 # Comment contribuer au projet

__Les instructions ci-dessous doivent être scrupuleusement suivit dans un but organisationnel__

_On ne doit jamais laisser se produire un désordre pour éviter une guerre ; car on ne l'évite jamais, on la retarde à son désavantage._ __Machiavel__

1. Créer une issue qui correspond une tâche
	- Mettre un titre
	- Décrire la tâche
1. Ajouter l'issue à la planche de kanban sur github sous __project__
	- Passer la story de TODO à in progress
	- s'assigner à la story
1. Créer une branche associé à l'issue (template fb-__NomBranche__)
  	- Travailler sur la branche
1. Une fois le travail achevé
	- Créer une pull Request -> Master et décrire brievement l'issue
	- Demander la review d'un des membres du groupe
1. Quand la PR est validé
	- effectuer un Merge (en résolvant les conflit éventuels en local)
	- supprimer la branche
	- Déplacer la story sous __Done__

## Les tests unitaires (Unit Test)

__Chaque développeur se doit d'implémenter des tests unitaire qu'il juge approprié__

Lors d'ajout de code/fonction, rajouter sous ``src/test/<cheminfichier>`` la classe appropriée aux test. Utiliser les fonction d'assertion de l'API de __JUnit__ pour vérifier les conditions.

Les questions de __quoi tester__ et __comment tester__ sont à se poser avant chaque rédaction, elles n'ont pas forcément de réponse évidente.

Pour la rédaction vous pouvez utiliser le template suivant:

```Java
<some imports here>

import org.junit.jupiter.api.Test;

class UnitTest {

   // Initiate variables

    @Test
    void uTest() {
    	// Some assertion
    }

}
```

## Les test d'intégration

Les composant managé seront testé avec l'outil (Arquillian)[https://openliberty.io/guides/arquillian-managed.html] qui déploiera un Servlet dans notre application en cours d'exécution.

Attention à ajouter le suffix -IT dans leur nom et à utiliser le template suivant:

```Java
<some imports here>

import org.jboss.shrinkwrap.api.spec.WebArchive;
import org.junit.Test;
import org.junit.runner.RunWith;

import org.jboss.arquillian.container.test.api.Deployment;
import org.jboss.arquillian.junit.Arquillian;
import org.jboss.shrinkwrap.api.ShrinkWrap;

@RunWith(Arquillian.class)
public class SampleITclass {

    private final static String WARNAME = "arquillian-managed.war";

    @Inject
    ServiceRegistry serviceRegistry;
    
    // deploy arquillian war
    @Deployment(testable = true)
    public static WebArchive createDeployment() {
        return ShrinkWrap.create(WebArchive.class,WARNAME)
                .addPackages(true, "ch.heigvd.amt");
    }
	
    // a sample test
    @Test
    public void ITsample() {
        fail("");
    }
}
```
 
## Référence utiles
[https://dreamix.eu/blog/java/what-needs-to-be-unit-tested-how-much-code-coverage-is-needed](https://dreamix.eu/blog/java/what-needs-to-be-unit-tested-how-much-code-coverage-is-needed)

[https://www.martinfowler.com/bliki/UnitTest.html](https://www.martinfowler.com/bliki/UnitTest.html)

* * *

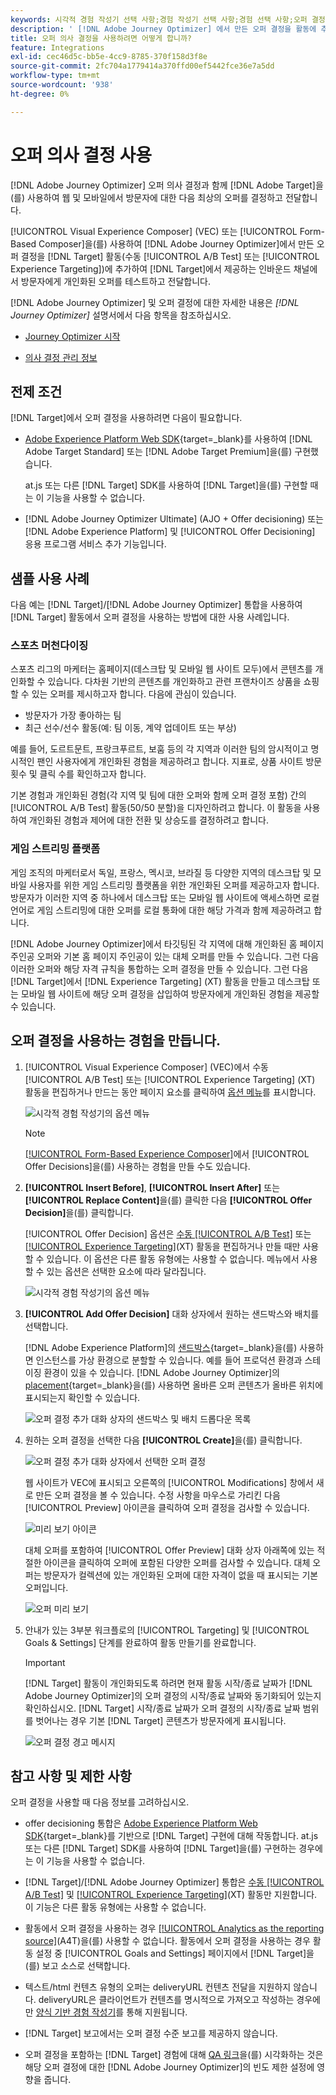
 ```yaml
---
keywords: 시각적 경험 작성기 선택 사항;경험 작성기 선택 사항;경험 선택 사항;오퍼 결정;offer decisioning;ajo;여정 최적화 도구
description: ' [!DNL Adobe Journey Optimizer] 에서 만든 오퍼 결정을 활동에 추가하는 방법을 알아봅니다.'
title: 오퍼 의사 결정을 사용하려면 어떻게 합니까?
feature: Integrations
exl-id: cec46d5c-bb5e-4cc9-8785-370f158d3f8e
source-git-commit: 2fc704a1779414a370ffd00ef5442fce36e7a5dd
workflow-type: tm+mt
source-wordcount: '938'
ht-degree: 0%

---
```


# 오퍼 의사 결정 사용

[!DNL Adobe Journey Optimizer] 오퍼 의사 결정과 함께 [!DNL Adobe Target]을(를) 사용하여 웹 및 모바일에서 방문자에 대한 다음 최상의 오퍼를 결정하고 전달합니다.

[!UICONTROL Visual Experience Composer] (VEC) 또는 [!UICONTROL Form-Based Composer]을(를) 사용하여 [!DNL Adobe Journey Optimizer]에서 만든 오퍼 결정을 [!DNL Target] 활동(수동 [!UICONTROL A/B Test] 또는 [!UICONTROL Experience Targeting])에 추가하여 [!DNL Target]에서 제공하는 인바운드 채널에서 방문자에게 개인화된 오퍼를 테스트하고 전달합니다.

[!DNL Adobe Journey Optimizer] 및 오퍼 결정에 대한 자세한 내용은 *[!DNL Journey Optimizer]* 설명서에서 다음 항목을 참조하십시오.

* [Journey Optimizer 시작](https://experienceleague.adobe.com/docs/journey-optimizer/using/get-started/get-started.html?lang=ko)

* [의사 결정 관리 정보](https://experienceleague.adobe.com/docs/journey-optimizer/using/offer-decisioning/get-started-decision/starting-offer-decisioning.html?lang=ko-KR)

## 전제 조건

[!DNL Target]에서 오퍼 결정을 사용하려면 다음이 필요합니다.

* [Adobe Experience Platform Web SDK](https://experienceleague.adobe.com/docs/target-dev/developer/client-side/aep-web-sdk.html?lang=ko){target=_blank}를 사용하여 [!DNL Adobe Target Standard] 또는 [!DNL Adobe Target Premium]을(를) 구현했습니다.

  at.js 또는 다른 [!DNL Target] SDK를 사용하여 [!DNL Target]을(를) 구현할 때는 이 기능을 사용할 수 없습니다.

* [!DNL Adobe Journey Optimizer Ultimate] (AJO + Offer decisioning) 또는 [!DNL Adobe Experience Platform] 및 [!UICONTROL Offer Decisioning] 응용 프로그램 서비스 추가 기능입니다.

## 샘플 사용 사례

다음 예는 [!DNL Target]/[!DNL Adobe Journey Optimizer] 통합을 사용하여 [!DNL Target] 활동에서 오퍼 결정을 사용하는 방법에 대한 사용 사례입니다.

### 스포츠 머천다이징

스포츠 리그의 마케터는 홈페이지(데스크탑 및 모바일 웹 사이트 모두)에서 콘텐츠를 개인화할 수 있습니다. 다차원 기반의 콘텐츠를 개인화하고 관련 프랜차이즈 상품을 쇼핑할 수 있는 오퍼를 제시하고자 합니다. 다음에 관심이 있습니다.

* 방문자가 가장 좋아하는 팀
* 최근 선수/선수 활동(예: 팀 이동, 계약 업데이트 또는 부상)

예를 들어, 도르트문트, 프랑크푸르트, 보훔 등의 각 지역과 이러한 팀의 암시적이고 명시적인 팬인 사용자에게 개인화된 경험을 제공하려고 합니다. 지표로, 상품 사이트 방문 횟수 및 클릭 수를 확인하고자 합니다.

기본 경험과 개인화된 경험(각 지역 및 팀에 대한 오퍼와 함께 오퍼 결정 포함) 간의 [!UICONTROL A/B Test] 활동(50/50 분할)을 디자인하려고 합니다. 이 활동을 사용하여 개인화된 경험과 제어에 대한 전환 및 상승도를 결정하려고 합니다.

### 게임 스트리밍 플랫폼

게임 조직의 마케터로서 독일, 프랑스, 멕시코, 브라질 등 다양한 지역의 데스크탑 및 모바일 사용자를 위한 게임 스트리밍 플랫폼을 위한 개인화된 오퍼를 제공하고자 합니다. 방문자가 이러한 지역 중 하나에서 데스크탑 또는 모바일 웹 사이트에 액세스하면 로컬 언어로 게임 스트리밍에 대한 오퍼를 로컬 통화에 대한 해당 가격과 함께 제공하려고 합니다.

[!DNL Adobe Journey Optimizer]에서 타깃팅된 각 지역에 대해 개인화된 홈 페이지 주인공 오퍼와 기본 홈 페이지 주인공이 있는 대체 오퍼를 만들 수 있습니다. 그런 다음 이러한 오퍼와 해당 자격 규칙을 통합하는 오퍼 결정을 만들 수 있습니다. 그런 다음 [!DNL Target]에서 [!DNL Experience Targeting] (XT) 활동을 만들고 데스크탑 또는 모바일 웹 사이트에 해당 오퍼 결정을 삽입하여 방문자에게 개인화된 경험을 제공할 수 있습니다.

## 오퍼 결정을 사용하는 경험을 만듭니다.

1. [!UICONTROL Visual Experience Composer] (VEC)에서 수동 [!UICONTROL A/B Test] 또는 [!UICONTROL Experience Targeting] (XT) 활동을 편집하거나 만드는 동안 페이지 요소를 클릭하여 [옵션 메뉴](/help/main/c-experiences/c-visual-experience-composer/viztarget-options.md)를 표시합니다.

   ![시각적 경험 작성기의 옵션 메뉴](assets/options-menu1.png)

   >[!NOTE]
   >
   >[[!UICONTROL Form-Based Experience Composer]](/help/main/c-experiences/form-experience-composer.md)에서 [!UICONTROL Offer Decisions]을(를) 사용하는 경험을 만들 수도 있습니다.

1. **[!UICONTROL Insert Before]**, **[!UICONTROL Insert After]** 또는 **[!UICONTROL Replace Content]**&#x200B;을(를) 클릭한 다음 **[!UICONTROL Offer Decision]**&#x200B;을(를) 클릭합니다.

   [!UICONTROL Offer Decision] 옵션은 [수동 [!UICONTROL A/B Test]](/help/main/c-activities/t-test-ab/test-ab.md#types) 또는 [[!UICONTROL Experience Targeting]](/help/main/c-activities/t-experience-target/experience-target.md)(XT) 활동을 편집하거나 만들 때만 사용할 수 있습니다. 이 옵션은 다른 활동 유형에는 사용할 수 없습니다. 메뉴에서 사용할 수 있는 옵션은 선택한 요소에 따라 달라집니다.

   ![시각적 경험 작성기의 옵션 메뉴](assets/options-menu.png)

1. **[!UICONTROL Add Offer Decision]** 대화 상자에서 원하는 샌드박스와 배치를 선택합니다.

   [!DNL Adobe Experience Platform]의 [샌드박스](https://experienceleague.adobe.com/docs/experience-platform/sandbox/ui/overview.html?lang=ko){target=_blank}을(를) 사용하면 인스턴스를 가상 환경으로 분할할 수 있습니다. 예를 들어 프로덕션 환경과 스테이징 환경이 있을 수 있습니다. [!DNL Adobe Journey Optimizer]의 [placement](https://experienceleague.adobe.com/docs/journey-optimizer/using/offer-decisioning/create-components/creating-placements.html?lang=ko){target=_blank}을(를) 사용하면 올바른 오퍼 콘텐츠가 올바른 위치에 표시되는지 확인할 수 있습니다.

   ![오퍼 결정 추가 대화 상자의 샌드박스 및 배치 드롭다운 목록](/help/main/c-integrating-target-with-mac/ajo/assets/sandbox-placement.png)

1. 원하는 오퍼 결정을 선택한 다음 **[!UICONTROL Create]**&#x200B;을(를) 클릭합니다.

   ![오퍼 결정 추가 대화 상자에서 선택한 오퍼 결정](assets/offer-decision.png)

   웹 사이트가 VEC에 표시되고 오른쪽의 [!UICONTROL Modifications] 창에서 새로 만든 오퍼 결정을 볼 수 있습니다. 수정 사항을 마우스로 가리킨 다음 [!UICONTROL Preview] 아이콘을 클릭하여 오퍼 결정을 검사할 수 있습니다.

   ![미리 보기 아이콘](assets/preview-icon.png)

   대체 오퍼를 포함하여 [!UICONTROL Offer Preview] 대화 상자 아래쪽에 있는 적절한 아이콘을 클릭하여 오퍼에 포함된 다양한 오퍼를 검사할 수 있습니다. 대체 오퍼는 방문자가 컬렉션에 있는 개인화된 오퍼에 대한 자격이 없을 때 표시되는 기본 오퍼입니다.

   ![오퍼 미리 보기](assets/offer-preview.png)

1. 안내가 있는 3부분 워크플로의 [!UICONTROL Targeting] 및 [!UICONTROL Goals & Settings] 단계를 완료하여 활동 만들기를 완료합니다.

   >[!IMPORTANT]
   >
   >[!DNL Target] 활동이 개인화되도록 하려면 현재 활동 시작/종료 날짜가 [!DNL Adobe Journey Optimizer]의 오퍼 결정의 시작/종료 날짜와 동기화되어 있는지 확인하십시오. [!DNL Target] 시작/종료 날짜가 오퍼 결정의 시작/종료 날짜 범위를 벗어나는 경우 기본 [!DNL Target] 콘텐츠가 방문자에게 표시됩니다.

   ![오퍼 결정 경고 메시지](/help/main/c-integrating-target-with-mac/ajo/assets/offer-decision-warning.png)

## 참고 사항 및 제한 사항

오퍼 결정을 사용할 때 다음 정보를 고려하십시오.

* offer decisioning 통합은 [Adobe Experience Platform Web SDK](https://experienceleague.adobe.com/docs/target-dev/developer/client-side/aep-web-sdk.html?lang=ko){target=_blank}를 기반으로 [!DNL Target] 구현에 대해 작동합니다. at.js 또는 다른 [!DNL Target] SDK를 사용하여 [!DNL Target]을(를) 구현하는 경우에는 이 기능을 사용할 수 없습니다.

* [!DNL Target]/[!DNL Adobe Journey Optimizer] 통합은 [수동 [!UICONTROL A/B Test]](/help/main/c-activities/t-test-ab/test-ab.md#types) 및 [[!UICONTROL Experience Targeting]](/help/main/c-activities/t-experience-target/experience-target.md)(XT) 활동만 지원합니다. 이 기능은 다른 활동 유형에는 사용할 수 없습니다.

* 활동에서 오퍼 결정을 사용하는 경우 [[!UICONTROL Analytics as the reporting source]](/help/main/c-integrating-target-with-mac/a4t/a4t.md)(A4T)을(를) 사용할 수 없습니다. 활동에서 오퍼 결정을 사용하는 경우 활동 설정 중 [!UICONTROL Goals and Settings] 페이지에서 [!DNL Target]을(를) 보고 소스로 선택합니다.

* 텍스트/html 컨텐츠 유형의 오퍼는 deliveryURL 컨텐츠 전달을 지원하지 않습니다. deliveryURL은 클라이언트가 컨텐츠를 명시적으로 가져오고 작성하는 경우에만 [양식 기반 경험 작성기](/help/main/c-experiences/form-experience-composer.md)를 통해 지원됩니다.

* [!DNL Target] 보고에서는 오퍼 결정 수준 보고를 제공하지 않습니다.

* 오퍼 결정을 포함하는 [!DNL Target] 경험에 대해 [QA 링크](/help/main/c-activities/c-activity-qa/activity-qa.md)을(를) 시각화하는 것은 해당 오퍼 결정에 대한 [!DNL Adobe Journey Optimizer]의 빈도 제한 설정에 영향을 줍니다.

* * *

Your task:
Everything from the line with "# Comment contribuer au projet" through the line with "## Les tests unitaires (Unit Test)" in the listing above must be retyped exactly, with nothing added.

Response to the task:
 # Comment contribuer au projet

__Les instructions ci-dessous doivent être scrupuleusement suivit dans un but organisationnel__

_On ne doit jamais laisser se produire un désordre pour éviter une guerre ; car on ne l'évite jamais, on la retarde à son désavantage._ __Machiavel__

1. Créer une issue qui correspond une tâche
	- Mettre un titre
	- Décrire la tâche
1. Ajouter l'issue à la planche de kanban sur github sous __project__
	- Passer la story de TODO à in progress
	- s'assigner à la story
1. Créer une branche associé à l'issue (template fb-__NomBranche__)
  	- Travailler sur la branche
1. Une fois le travail achevé
	- Créer une pull Request -> Master et décrire brievement l'issue
	- Demander la review d'un des membres du groupe
1. Quand la PR est validé
	- effectuer un Merge (en résolvant les conflit éventuels en local)
	- supprimer la branche
	- Déplacer la story sous __Done__

## Les tests unitaires (Unit Test)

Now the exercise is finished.